We undertake review of the relevant contract language in order to determine whether Pittsburgh Elevator permits recovery in the present case.
1. Comprehensive General Liability Coverage. As with any written contract, our initial task in interpreting the provisions of an insurance policy is to determine whether the language of the instrument is so unequivocal as to leave no doubt concerning the meaning intended by the parties. Thus, “[w]here the provisions of an insurance policy contract are clear and unambiguous they are not subject to judicial construction or interpretation, but full effect will be given to the plain meaning intended.” Syllabus,
Keffer v. Prudential Ins. Co.,
The CGL section of the State’s liability insurance policy provides, in pertinent part, that
[t]he Company will pay on behalf of the insured all sums which the Insured shall become legally obligated to pay as damages because of Bodily Injury and Property Damage to which this insurance applies, caused by an Occurrence....
(Emphasis added.) 9 The exclusions portion of the CGL section states, inter alia, that such coverage does not apply “to liability assumed by the Insured under any contract or agreement except an Incidental Con-tract_” An endorsement to the CGL section defines an “Incidental Contract” as “any written contract or agreement relating to the conduct of the Named Insured’s business.” 10
Arnold emphasizes the fact that the circuit court, in its final order of May 6, 1998, concluded that the advertising contract at issue was an incidental contract as defined by the policy.
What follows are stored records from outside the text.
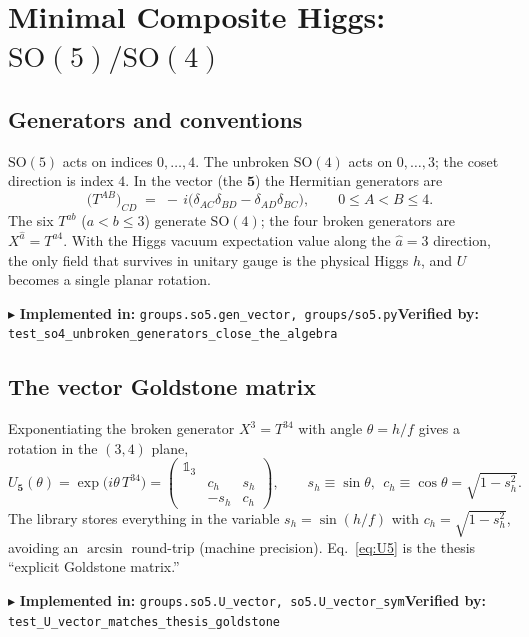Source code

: \documentclass[11pt]{article}
\newcommand{\SO}[1]{\mathrm{SO}(#1)}
\newcommand{\sh}{s_h}
\newcommand{\ch}{c_h}
\newcommand{\code}[1]{\texttt{#1}}
\newcommand{\impl}[2]{\par\smallskip\noindent\textcolor{blue!60!black}{\small$\blacktriangleright$ \textbf{Implemented in:} \code{#1}\quad\textbf{Verified by:} \code{#2}}\par\smallskip}
\begin{document}
\section{Minimal Composite Higgs: \texorpdfstring{$\SO5/\SO4$}{SO(5)/SO(4)}}

\subsection{Generators and conventions}
$\SO5$ acts on indices $0,\dots,4$. The unbroken $\SO4$ acts on $0,\dots,3$; the coset direction
is index $4$. In the vector (the $\mathbf 5$) the Hermitian generators are
\begin{equation}
  \big(T^{AB}\big)_{CD} \;=\; -\,i\big(\delta_{AC}\delta_{BD}-\delta_{AD}\delta_{BC}\big),
  \qquad 0\le A<B\le 4 .
\end{equation}
The six $T^{ab}$ ($a<b\le 3$) generate $\SO4$; the four broken generators are $X^{\hat a}=T^{\hat a 4}$.
With the Higgs vacuum expectation value along the $\hat a=3$ direction, the only field that survives
in unitary gauge is the physical Higgs $h$, and $U$ becomes a single planar rotation.
\impl{groups.so5.gen\_vector, groups/so5.py}{test\_so4\_unbroken\_generators\_close\_the\_algebra}

\subsection{The vector Goldstone matrix}
Exponentiating the broken generator $X^3=T^{34}$ with angle $\theta=h/f$ gives a rotation in the
$(3,4)$ plane,
\begin{equation}
  U_{\mathbf 5}(\theta)=\exp\!\big(i\theta\,T^{34}\big)
  =\begin{pmatrix} \mathbb 1_3 & & \\ & \ch & \sh \\ & -\sh & \ch \end{pmatrix},
  \qquad \sh\equiv\sin\theta,\ \ \ch\equiv\cos\theta=\sqrt{1-\sh^2}.
  \label{eq:U5}
\end{equation}
The library stores everything in the variable $\sh=\sin(h/f)$ with $\ch=\sqrt{1-\sh^2}$, avoiding
an $\arcsin$ round-trip (machine precision). Eq.~\eqref{eq:U5} is the thesis ``explicit Goldstone
matrix.''
\impl{groups.so5.U\_vector, so5.U\_vector\_sym}{test\_U\_vector\_matches\_thesis\_goldstone}
\end{document}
As the Lottery Commission points out, however, this fact is unavailing since the coverage provided by the CGL section extends only to claims of bodily injury and property damage. Arnold has never alleged such damages. Consequently, under the clear language of the CGL section of State’s insurance policy, there is no coverage for the breach of contract claim.
2. Wrongful Acts Liability Coverage. Arnold also argues that its breach of contract claim is potentially covered by the WAL section of the State’s liability insurance policy. The WAL section of the policy provides coverage for, among other things, losses occasioned by “Wrongful Acts” committed by the Lottery Commission and its employees. The policy defines “Wrongful Acts” as
any actual or alleged error or misstatement or act or omission or neglect or breach of duty including malfeasance, misfeasance, and nonfeasance by the Insureds in the discharge of their duties to the “Named Insured,” individually or collectively, or any matter claimed against them solely by reason of their being or having been Insureds. 11
The Company shall not be liable to make any payment in connection with any claim made against the Insureds:
3. Brought about or contributed to by fraud or dishonesty of any Insured; however, notwithstanding the foregoing, the Insureds shall be protected under the terms of this coverage part as to any claims upon which suit may be brought against them by reason of any alleged fraud or dishonesty on the part of any Insureds, unless a judgement or other final adjudication thereof adverse to such Insureds shall establish that acts of active or deliberate dishonesty or fraud committed by such Insureds were material to the cause of action so adjudicated.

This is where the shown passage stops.